Using the listing below, select the lines with the word "cancellation" and copy them.

-------- Data extract --------

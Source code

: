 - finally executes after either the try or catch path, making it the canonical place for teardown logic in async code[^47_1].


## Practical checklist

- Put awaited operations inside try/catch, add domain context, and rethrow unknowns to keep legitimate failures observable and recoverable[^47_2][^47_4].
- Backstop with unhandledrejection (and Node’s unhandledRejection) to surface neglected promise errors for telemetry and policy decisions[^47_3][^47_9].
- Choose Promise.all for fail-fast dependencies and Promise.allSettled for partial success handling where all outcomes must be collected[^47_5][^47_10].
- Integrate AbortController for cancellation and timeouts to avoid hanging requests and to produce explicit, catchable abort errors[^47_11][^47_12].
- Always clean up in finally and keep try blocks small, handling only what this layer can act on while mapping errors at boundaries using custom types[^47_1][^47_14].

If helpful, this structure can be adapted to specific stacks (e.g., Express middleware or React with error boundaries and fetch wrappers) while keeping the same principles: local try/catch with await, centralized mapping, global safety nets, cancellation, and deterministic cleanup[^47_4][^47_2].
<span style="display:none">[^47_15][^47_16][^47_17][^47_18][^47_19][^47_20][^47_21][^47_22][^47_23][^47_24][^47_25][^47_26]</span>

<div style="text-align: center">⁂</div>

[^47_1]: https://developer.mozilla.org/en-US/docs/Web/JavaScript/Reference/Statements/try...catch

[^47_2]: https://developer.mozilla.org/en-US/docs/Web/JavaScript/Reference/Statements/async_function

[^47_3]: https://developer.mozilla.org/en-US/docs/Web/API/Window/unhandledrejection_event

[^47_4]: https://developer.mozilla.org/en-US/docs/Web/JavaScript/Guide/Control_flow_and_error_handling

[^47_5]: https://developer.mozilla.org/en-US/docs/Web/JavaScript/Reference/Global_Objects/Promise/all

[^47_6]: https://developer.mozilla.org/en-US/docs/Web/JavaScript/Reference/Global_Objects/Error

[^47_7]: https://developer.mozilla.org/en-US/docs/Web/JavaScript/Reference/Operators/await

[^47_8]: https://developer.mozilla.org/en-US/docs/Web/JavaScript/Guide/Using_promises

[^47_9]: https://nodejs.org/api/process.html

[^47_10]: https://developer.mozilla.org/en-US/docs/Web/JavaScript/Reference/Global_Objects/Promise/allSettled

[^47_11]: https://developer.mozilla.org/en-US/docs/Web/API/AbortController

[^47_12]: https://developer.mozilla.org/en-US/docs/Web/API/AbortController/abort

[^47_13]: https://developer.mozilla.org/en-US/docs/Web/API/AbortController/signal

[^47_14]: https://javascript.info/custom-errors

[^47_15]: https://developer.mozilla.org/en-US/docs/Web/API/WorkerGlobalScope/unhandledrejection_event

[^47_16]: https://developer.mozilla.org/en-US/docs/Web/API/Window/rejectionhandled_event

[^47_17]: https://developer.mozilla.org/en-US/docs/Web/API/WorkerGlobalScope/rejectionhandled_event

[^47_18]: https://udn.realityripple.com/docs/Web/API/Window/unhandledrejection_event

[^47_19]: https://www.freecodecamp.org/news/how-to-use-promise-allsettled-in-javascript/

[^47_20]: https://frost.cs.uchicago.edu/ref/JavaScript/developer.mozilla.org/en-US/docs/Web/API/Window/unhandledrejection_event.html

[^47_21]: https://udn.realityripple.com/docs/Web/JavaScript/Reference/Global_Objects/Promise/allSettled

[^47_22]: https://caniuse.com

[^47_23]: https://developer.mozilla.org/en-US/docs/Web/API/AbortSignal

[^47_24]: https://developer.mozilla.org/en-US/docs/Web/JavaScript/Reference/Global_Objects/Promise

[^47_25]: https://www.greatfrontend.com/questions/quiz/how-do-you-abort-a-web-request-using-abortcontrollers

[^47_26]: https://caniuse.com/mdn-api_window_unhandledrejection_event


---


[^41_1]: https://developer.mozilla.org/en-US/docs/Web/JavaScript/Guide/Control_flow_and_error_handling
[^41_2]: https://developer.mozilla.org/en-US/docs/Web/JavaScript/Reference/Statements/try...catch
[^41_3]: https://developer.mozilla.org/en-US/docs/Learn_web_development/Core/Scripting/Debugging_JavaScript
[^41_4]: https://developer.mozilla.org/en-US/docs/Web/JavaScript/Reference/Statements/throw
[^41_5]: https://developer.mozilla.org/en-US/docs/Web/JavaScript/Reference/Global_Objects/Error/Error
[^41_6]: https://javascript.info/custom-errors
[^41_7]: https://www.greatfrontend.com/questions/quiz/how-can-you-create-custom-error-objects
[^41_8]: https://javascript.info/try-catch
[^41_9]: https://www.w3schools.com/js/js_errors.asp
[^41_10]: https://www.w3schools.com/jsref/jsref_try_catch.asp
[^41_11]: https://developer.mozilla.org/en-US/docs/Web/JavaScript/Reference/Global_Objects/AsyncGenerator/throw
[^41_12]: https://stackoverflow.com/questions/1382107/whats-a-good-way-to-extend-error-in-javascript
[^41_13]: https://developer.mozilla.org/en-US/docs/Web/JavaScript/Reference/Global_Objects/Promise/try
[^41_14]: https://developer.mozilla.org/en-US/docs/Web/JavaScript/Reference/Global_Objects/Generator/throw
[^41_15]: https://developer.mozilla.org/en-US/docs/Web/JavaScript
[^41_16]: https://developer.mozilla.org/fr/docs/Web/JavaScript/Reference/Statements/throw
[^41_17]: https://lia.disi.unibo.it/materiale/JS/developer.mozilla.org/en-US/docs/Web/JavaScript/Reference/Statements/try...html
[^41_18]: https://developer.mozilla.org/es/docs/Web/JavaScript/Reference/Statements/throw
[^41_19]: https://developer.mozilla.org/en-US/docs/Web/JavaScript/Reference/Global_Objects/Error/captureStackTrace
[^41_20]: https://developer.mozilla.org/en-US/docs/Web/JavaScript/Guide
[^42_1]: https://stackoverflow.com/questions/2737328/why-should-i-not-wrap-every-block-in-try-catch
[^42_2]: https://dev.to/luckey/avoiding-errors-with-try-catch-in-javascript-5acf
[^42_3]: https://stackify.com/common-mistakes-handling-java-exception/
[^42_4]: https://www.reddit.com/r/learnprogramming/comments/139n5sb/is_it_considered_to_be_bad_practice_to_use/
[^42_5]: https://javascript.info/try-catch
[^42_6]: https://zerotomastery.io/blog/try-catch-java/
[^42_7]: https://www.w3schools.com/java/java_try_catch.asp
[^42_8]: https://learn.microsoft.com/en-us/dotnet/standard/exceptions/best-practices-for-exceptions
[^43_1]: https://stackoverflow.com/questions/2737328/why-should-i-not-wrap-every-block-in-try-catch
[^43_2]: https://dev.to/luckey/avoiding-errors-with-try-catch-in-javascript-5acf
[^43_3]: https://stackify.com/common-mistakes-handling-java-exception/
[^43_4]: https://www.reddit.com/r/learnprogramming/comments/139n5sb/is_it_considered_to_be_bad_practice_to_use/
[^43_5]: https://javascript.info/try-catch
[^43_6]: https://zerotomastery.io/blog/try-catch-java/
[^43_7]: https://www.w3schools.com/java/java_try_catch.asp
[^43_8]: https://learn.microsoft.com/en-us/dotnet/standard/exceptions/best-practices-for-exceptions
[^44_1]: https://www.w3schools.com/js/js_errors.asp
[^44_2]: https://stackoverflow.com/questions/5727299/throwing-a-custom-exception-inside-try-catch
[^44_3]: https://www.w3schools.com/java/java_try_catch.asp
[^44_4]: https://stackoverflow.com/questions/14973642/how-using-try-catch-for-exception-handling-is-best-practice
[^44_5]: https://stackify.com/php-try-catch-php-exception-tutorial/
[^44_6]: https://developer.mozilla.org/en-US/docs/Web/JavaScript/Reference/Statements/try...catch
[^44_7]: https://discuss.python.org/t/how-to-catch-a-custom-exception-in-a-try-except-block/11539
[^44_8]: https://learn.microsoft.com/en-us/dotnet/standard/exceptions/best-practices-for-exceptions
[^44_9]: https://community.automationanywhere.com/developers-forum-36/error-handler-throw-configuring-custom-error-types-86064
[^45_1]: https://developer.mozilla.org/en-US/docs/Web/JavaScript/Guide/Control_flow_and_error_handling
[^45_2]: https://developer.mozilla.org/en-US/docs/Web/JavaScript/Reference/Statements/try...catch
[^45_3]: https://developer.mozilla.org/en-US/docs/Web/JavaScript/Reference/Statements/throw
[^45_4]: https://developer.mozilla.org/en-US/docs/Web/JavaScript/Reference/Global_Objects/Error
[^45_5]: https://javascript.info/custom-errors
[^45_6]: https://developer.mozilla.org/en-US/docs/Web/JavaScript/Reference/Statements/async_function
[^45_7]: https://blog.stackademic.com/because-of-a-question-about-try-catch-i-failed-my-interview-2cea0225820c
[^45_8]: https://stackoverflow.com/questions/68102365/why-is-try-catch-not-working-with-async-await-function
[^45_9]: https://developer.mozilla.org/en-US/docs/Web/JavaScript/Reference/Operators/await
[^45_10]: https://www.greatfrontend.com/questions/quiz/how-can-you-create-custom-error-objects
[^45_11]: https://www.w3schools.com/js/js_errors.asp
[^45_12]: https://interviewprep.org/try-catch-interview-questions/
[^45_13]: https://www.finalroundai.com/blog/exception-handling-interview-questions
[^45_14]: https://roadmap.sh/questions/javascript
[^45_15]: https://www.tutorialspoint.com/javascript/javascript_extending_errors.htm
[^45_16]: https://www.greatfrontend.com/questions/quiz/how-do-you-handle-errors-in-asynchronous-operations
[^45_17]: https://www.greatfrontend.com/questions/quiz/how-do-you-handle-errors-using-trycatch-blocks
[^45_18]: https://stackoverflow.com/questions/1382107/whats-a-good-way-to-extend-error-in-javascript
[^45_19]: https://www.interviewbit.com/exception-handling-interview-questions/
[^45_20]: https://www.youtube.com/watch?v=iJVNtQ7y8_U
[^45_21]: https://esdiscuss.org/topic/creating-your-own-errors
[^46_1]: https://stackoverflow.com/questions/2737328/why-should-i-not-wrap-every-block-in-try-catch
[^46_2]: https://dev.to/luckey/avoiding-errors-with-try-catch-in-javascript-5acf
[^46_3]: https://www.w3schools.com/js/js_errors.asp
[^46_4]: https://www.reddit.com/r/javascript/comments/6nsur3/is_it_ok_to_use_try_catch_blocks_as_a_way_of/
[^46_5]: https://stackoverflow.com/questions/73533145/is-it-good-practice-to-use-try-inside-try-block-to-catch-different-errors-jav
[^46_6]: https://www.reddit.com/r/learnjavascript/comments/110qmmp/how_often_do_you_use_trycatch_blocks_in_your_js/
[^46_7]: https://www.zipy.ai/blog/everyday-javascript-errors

--------

» **Solution to the problem**
- Integrate AbortController for cancellation and timeouts to avoid hanging requests and to produce explicit, catchable abort errors[^47_11][^47_12].
If helpful, this structure can be adapted to specific stacks (e.g., Express middleware or React with error boundaries and fetch wrappers) while keeping the same principles: local try/catch with await, centralized mapping, global safety nets, cancellation, and deterministic cleanup[^47_4][^47_2].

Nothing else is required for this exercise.